# how to disable ssh automatic logout

## web_angel_tr

Hi,

i am new to gentoo but i had similar problems with redhat. I would like to disable automatic logout when i log in onto another machine with ssh.

i remember there was a switch 'protokolKeepAlive' which can be set to true inside ssh.conf so the connection is kept alive even if i don't type something for over 30 minutes.
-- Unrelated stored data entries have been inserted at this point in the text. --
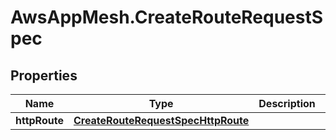 # AwsAppMesh.CreateRouteRequestSpec

## Properties

Name | Type | Description | Notes
------------ | ------------- | ------------- | -------------
**httpRoute** | [**CreateRouteRequestSpecHttpRoute**](CreateRouteRequestSpecHttpRoute.md) |  | [optional] 



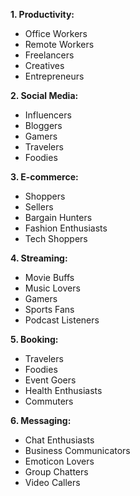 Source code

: **1. Productivity:**
   - Office Workers
   - Remote Workers
   - Freelancers
   - Creatives
   - Entrepreneurs

**2. Social Media:**
   - Influencers
   - Bloggers
   - Gamers
   - Travelers
   - Foodies

**3. E-commerce:**
   - Shoppers
   - Sellers
   - Bargain Hunters
   - Fashion Enthusiasts
   - Tech Shoppers

**4. Streaming:**
   - Movie Buffs
   - Music Lovers
   - Gamers
   - Sports Fans
   - Podcast Listeners

**5. Booking:**
   - Travelers
   - Foodies
   - Event Goers
   - Health Enthusiasts
   - Commuters

**6. Messaging:**
   - Chat Enthusiasts
   - Business Communicators
   - Emoticon Lovers
   - Group Chatters
   - Video Callers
For some reason this is not working and ssh tells me that it don't know this switch.

The obvious solution would be to install it on my own from the source package (which will work fine as it did under redhat) but i would like to stick to emerge.

So is there a USE flag or something i miss to turn on this switch inside ssh.conf or maybe another way???

Thanx for any help and suggestions

----------

## rtn

ssh doesn't close connections on its own, generally auto-logout if a part of your

login shell.  If you're using bash or ksh, look for an environment variable called

TMOUT, if you're using csh/tcsh, look for `set autologout`.

--rtn

----------

## web_angel_tr

Hi,

i am using bash but have no such environment variable set.

----------

## rtn

Did you check your local shell or the remote shell?  It would most likely be the latter.

Is your connection timing out with a network problem?  What is the error message

when the link is closed?

--rtn

----------

## web_angel_tr

both of them. Both had nothing like the env. variable you said. 

And there is no network problem either. Message is as follows:

Read from remote host xxx.xxx.com: Connection reset by peer

Connection to xxx.xxx.com closed.

I have tried to set keepAlive to no on both machines and curiously

it looks like it's working fine now. I have a ssh session open for 45

minutes now without typing anything and i'm still connected.

----------

## Decibels

I have been running into the same problem. Trying to ssh over to my other box on the floor. After awhile, even if I am using it, the connection is closed.

**Later: Reading some more and my problem might be my firewall.

----------